Notice that some questions such as treatment evaluation or group comparisons may not be easy to address using the retrospective EHR data. This is because the patients are not randomized to the comparison groups and the results can be confounded by many factors including patient severity that may not be available from the EHR database. Causal inference approaches may help address this confounding problems to some degree. Thus, in formulating a good study question or hypothesis, one should try to avoid comparison between groups unless the fair comparison can be justified or supported by the data.

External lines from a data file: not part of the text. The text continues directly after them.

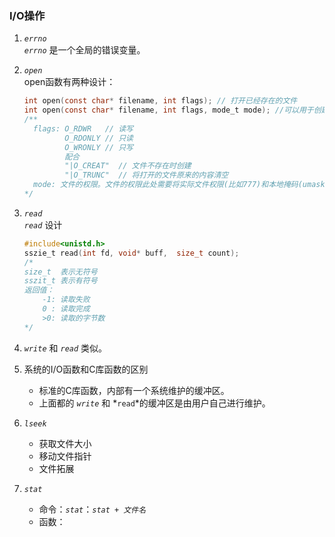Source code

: ### I/O操作

1. *`errno`*  
    *`errno`* 是一个全局的错误变量。  

2. *`open`*  
    open函数有两种设计：
    ```c
    int open(const char* filename, int flags); // 打开已经存在的文件
    int open(const char* filename, int flags, mode_t mode); //可以用于创建文件
    /**
      flags: O_RDWR   // 读写
             O_RDONLY // 只读
             O_WRONLY // 只写
             配合
             "|O_CREAT"  // 文件不存在时创建
             "|O_TRUNC"  // 将打开的文件原来的内容清空
      mode: 文件的权限。文件的权限此处需要将实际文件权限(比如777)和本地掩码(umask得到0022)取反后进行按位与。
    */
    ```
3. *`read`*  
    *`read`* 设计
    ```c
    #include<unistd.h>
    sszie_t read(int fd, void* buff,  size_t count);
    /*
    size_t  表示无符号
    sszit_t 表示有符号
    返回值：
        -1: 读取失败
        0 : 读取完成
        >0: 读取的字节数
    */
    ``` 
4. *`write`* 和 *`read`* 类似。
5. 系统的I/O函数和C库函数的区别
    + 标准的C库函数，内部有一个系统维护的缓冲区。
    + 上面都的 *`write`* 和 *`read`*的缓冲区是由用户自己进行维护。

6. *`lseek`*   
    + 获取文件大小
    + 移动文件指针
    + 文件拓展

7. *`stat`* 
    + 命令：*`stat`*：*`stat + 文件名`*
    + 函数：  

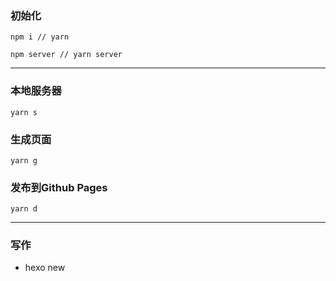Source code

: ### 初始化
```
npm i // yarn  

npm server // yarn server

```

------------------------

### 本地服务器
`yarn s`

### 生成页面
`yarn g`

### 发布到Github Pages
`yarn d`


------------------------
### 写作
  - hexo new <title>



### 线上地址
https://boogoogle.github.io/boo.github.io/2020/03/19/daily/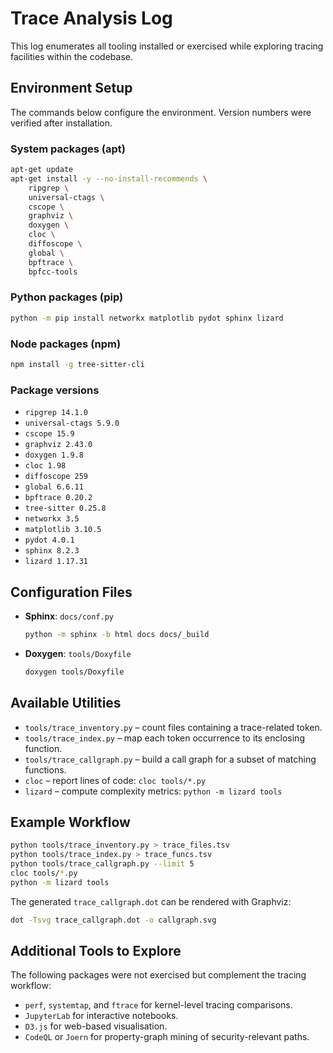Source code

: # Trace Analysis Log

This log enumerates all tooling installed or exercised while exploring tracing
facilities within the codebase.

## Environment Setup

The commands below configure the environment. Version numbers were verified
after installation.

### System packages (apt)

```sh
apt-get update
apt-get install -y --no-install-recommends \
    ripgrep \
    universal-ctags \
    cscope \
    graphviz \
    doxygen \
    cloc \
    diffoscope \
    global \
    bpftrace \
    bpfcc-tools
```

### Python packages (pip)

```sh
python -m pip install networkx matplotlib pydot sphinx lizard
```

### Node packages (npm)

```sh
npm install -g tree-sitter-cli
```

### Package versions

- `ripgrep 14.1.0`
- `universal-ctags 5.9.0`
- `cscope 15.9`
- `graphviz 2.43.0`
- `doxygen 1.9.8`
- `cloc 1.98`
- `diffoscope 259`
- `global 6.6.11`
- `bpftrace 0.20.2`
- `tree-sitter 0.25.8`
- `networkx 3.5`
- `matplotlib 3.10.5`
- `pydot 4.0.1`
- `sphinx 8.2.3`
- `lizard 1.17.31`

## Configuration Files

- **Sphinx**: `docs/conf.py`
  ```sh
  python -m sphinx -b html docs docs/_build
  ```
- **Doxygen**: `tools/Doxyfile`
  ```sh
  doxygen tools/Doxyfile
  ```

## Available Utilities

- `tools/trace_inventory.py` – count files containing a trace-related token.
- `tools/trace_index.py` – map each token occurrence to its enclosing function.
- `tools/trace_callgraph.py` – build a call graph for a subset of matching
  functions.
- `cloc` – report lines of code: `cloc tools/*.py`
- `lizard` – compute complexity metrics: `python -m lizard tools`

## Example Workflow

```sh
python tools/trace_inventory.py > trace_files.tsv
python tools/trace_index.py > trace_funcs.tsv
python tools/trace_callgraph.py --limit 5
cloc tools/*.py
python -m lizard tools
```

The generated `trace_callgraph.dot` can be rendered with Graphviz:

```sh
dot -Tsvg trace_callgraph.dot -o callgraph.svg
```

## Additional Tools to Explore

The following packages were not exercised but complement the tracing workflow:

- `perf`, `systemtap`, and `ftrace` for kernel-level tracing comparisons.
- `JupyterLab` for interactive notebooks.
- `D3.js` for web-based visualisation.
- `CodeQL` or `Joern` for property-graph mining of security-relevant paths.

To identify a good clinical research question based on the EHR database requires close collaborations between domain clinical/epidemiological scientists and data scientists. Initial data exploration is necessary and it may take several iterative interactions between domain-specific clinicians/ epidemiologists and data scientists before a good question or hypothesis can be identified. The question or hypothesis may be modified or changed during the data exploration and even during the data analysis stage. A vague or general question regarding a disease, treatment or condition can be an initial target to start data exploration by statisticians and data scientists. The data exploration results can be presented to the clinical or epidemiological experts so that more specific questions or hypotheses can be gradually identified. A data extraction summary statistics report (see Chapter 3 for details) may be drafted to serve as a communication channel between the data scientists and domain-specific clinicians/epidemiologists. It is possible that the initial clinical or epidemiological question can be modified, improved, or even completely changed based on the data exploration results. Sometimes, the clinical question or hypothesis may not be finalized until the final data analysis is done. Data visualization and descriptive/summary statistics are usually used for initial data exploration in order to identify a good clinical question or hypothesis.
Our focus here is on clinical or scientific research projects. One may also initiate a statistical or computational methodology research project based on the EHR database. The procedure or life cycle for a methodology research project is different and will not be discussed in this book.